My mother is currently in hospice, suffering from a debilitating dementia that has left her unable to communicate or do anything for herself. She lives in an assisted living facility on a floor dedicated to dementia care. My father lives in the same facility, on a different floor, suffering from a host of other age-related issues including a heart-breaking case of depression as he’s watched the love of his life slip away, barely able to recognize him.
A few months ago I wrote an article for Feminine Collective entitled Creating My Father’s Legacy about my experience of making a documentary about my father’s photography and his life. In that article, I described the process of working on this documentary while my parents went through their decline that eventually led them to move into assisted living. What I didn’t describe was the impact this decline has had on me.
I am basically their manager, interfacing between them and their caregivers, nurses and doctors, financial planner and others on pretty much every aspect of their lives. If they are running low on supplies I order them. If they get sick, I coordinate their care with doctors, hospitals, etc. If a bill needs to be paid, I’m the one that pays it. I also provide emotional support to my father, spending between 10 minutes to an hour on the phone with him at least once a day.

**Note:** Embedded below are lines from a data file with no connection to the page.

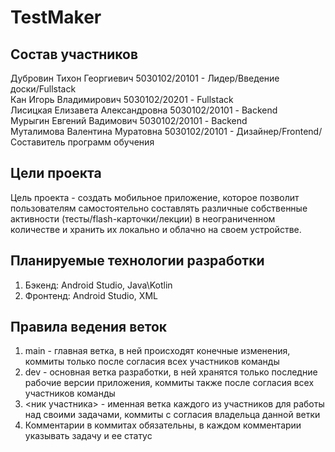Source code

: # TestMaker
## Состав участников
Дубровин Тихон Георгиевич 5030102/20101 - Лидер/Введение доски/Fullstack  
Кан Игорь Владимирович 5030102/20201 - Fullstack  
Лисицкая Елизавета Александровна 5030102/20101 - Backend  
Мурыгин Евгений Вадимович 5030102/20101 - Backend  
Муталимова Валентина Муратовна 5030102/20101 - Дизайнер/Frontend/Составитель программ обучения  
## Цели проекта
Цель проекта - создать мобильное приложение, которое позволит пользователям самостоятельно составлять различные собственные активности (тесты/flash-карточки/лекции) в неограниченном количестве и хранить их локально и облачно на своем устройстве.
## Планируемые технологии разработки
1. Бэкенд: Android Studio, Java\Kotlin
2. Фронтенд: Android Studio, XML
## Правила ведения веток
1. main - главная ветка, в ней происходят конечные изменения, коммиты только после согласия всех участников команды
2. dev - основная ветка разработки, в ней хранятся только последние рабочие версии приложения, коммиты также после согласия всех участников команды
3. <ник участника> - именная ветка каждого из участников для работы над своими задачами, коммиты с согласия владельца данной ветки
4. Комментарии в коммитах обязательны, в каждом комментарии указывать задачу и ее статус
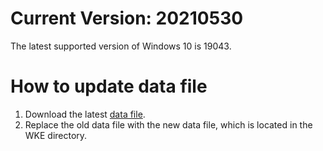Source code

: # Current Version: 20210530
The latest supported version of Windows 10 is 19043.

# How to update data file
1. Download the latest [data file](https://raw.githubusercontent.com/AxtMueller/Windows-Kernel-Explorer/master/data/WindowsKernelExplorer.dat).   
2. Replace the old data file with the new data file, which is located in the WKE directory.
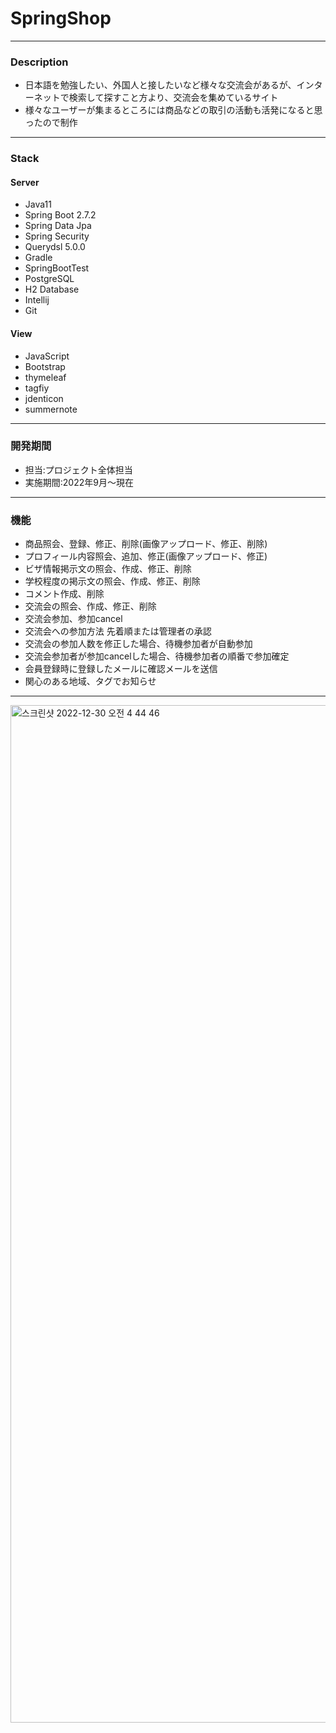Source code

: # SpringShop

---

### Description

- 日本語を勉強したい、外国人と接したいなど様々な交流会があるが、インターネットで検索して探すこと方より、交流会を集めているサイト
- 様々なユーザーが集まるところには商品などの取引の活動も活発になると思ったので制作


---

### Stack

#### Server
- Java11
- Spring Boot 2.7.2
- Spring Data Jpa
- Spring Security
- Querydsl 5.0.0
- Gradle
- SpringBootTest
- PostgreSQL
- H2 Database
- Intellij
- Git

#### View 
- JavaScript
- Bootstrap
- thymeleaf
- tagfiy
- jdenticon
- summernote

---

### 開発期間

- 担当:プロジェクト全体担当
- 実施期間:2022年9月〜現在

---

### 機能

- 商品照会、登録、修正、削除(画像アップロード、修正、削除)
- プロフィール内容照会、追加、修正(画像アップロード、修正)
- ビザ情報掲示文の照会、作成、修正、削除
- 学校程度の掲示文の照会、作成、修正、削除
- コメント作成、削除
- 交流会の照会、作成、修正、削除
- 交流会参加、参加cancel
- 交流会への参加方法 先着順または管理者の承認
- 交流会の参加人数を修正した場合、待機参加者が自動参加
- 交流会参加者が参加cancelした場合、待機参加者の順番で参加確定
- 会員登録時に登録したメールに確認メールを送信
- 関心のある地域、タグでお知らせ

---

<img width="1628" alt="스크린샷 2022-12-30 오전 4 44 46" src="https://user-images.githubusercontent.com/85472257/210005510-74f0baa5-bdaa-402a-83b2-179d059d43ba.png">



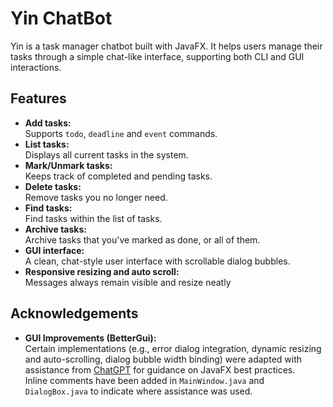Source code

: # Yin ChatBot

Yin is a task manager chatbot built with JavaFX. It helps users manage their tasks through a simple chat-like interface, supporting both CLI and GUI interactions.

## Features

- **Add tasks:**  
  Supports `todo`, `deadline` and `event` commands.
- **List tasks:**  
  Displays all current tasks in the system.
- **Mark/Unmark tasks:**  
  Keeps track of completed and pending tasks.
- **Delete tasks:**  
  Remove tasks you no longer need.
- **Find tasks:**  
  Find tasks within the list of tasks.
- **Archive tasks:**  
  Archive tasks that you've marked as done, or all of them.
- **GUI interface:**  
  A clean, chat-style user interface with scrollable dialog bubbles.
- **Responsive resizing and auto scroll:**  
  Messages always remain visible and resize neatly

## Acknowledgements

- **GUI Improvements (BetterGui):**  
  Certain implementations (e.g., error dialog integration, dynamic resizing and auto-scrolling, dialog bubble width binding) were adapted with assistance from [ChatGPT](https://chat.openai.com/) for guidance on JavaFX best practices.  
  Inline comments have been added in `MainWindow.java` and `DialogBox.java` to indicate where assistance was used.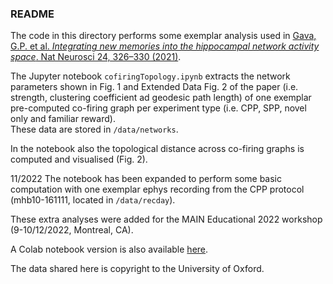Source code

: ### README

The code in this directory performs some exemplar analysis used in [Gava, G.P. et al. *Integrating new memories into the hippocampal network activity space*. Nat Neurosci 24, 326–330 (2021)](https://doi.org/10.1038/s41593-021-00804-w).

The Jupyter notebook `cofiringTopology.ipynb` extracts the network parameters shown in Fig. 1 and Extended Data Fig. 2 of the paper (i.e. strength, clustering coefficient ad geodesic path length) of one exemplar pre-computed co-firing graph per experiment type (i.e. CPP, SPP, novel only and familiar reward).\
These data are stored in `/data/networks`.

In the notebook also the topological distance across co-firing graphs is computed and visualised (Fig. 2).

11/2022
The notebook has been expanded to perform some basic computation with one exemplar ephys recording from the CPP protocol (mhb10-161111, located in `/data/recday`).

These extra analyses were added for the MAIN Educational 2022 workshop (9-10/12/2022, Montreal, CA).

A Colab notebook version is also available [here](https://colab.research.google.com/drive/1eQjaabGHZFHwYjiM516S0UjeL9B3-2iZ#scrollTo=Rvuf55uzAKXn).

The data shared here is copyright to the University of Oxford.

And I live 1600 miles away.
I fly out to Los Angeles every 6-8 weeks and those trips are spent doing the tasks I have been unable to accomplish from afar. I smile when people ask me how my vacation to LA was.
While in many ways I am very lucky to still have my parents with me, I am also aware that I am intensely grieving for two relationships I lost a very long time ago. When the balance shifted from being their daughter to being their caregiver, the emotional loss was huge. And over time, as they continue to decline, I seesaw back and forth between feeling blessed and feeling wiped out.

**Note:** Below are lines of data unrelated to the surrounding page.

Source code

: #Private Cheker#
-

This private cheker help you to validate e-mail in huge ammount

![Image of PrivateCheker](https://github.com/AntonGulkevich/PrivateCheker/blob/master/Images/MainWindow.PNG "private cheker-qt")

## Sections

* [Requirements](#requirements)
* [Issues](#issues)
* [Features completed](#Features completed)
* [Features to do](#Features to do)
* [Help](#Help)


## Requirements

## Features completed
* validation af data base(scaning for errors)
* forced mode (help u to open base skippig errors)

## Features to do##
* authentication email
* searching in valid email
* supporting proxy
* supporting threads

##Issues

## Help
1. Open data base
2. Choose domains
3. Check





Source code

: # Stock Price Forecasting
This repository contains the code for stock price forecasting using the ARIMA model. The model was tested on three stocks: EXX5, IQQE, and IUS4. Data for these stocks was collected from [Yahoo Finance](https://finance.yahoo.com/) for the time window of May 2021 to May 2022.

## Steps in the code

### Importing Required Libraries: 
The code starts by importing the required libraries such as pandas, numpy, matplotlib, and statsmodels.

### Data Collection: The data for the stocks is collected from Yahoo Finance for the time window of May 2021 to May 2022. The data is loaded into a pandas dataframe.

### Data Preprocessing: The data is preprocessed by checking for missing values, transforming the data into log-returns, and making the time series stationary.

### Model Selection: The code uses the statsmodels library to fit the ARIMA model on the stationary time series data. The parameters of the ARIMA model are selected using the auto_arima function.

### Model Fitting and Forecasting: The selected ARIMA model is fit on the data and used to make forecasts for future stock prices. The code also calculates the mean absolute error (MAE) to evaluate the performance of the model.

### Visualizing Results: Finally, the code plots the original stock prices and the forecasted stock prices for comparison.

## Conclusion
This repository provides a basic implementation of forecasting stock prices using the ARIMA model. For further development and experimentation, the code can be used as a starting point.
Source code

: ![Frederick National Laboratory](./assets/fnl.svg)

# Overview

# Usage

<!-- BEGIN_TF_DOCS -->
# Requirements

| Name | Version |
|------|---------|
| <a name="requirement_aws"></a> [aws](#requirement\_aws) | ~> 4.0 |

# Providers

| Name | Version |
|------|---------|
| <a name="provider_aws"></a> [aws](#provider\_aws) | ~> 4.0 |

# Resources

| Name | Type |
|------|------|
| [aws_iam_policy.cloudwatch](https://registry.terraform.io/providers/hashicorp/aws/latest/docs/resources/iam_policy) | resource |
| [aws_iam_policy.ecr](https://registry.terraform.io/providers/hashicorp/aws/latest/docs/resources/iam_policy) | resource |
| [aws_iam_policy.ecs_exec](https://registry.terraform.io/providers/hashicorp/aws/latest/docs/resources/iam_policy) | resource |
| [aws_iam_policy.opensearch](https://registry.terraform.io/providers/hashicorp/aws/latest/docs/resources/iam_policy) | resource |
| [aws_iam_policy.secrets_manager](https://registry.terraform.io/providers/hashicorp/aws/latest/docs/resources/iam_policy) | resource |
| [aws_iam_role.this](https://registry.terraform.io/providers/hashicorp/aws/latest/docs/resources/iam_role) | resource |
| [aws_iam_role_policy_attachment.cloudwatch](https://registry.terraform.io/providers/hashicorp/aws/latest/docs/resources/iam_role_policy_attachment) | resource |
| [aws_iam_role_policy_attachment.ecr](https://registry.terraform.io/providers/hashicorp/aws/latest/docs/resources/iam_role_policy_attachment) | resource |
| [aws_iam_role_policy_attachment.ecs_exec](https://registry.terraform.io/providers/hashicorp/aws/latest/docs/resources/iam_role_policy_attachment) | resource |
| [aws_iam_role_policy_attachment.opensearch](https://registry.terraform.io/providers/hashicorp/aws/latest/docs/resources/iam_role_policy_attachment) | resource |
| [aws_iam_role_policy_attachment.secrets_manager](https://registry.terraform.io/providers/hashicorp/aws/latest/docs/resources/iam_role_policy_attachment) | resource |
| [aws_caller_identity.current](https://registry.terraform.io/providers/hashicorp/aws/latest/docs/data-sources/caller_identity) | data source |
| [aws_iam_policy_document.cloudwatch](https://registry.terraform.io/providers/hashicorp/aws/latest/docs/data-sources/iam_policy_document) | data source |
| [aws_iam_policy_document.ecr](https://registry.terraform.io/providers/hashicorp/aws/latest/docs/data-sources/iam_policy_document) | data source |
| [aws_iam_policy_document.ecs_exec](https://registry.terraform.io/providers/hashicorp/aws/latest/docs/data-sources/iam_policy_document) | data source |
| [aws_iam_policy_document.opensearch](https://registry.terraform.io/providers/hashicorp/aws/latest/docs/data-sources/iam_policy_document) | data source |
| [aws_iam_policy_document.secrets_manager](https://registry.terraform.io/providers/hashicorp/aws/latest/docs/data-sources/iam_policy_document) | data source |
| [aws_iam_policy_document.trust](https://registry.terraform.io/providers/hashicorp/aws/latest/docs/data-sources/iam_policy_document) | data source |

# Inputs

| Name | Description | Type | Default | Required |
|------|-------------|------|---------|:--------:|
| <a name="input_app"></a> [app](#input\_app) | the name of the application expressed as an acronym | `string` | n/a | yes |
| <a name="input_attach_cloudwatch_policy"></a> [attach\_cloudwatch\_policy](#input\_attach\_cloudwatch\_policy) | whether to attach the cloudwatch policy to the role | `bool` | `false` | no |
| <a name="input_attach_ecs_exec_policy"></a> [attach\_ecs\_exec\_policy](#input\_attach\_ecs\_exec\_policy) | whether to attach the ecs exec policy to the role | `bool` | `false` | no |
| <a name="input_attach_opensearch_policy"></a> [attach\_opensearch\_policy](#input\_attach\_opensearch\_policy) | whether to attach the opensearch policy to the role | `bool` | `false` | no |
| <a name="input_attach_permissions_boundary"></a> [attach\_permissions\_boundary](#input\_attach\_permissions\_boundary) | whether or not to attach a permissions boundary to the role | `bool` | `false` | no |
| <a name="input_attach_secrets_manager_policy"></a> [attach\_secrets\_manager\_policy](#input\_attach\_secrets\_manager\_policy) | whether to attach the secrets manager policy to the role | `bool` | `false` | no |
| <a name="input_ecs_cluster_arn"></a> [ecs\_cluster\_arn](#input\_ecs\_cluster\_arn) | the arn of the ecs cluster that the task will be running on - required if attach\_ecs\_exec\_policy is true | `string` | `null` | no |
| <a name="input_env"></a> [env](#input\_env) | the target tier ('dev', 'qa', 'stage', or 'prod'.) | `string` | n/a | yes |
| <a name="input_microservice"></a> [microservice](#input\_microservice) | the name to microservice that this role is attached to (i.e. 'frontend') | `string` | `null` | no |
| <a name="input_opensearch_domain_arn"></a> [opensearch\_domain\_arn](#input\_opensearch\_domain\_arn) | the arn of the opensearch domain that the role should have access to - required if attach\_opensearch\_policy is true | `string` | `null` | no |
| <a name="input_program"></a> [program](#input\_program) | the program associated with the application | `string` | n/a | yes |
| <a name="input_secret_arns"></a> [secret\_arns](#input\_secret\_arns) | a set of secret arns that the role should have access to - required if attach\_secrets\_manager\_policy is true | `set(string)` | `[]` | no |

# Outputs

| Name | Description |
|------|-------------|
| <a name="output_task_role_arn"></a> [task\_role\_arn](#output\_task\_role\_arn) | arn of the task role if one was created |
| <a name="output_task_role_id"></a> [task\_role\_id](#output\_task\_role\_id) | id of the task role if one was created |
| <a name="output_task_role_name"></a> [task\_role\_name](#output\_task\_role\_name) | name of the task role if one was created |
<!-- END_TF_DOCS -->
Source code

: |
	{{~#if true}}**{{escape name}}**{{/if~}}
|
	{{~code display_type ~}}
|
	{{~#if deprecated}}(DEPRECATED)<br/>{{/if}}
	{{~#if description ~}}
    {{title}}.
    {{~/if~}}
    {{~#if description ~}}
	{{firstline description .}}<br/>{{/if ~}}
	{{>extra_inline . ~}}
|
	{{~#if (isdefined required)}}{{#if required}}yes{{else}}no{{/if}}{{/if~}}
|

Our culture recognizes our grief when someone dies but there’s not a concrete paradigm for the ongoing grief of watching a parent age, seeing them lose their independence, their physical strength and eventually their mental capacities.
Part of my mother’s hospice program provides emotional support for her family. When speaking with the social worker recently, and sharing with her my complex feelings, her advice to me was “save yourself.”
This seems to be germane counsel. I often think back to the metaphor of what flight attendants say when preparing for a flight. “Please put your oxygen mask on first before assisting others.” I realize that if I don’t take care of myself, I will be useless to others. So I go to yoga, try to eat right and get plenty of rest. It’s hard to share with friends as I’m sure they tire of hearing about what I”m going through. I’m typically the person that gives the pep talk. I write articles like this that help me put my conflicting emotions into concrete logical thoughts that make sense to me. Sometimes it works. And sometimes, it doesn’t.
I think the one invaluable recommendation the social worker gave me was to not try to figure out how all this is going to end but to take small chunks of time and focus on that. She suggested I try to forecast and plan my parents’ future in three-month blocks of time. The anxiety of looking out over the next year, two or three can be overwhelming as I worry about every possible combination of events that could happen.
And for me, I try to take one day at a time.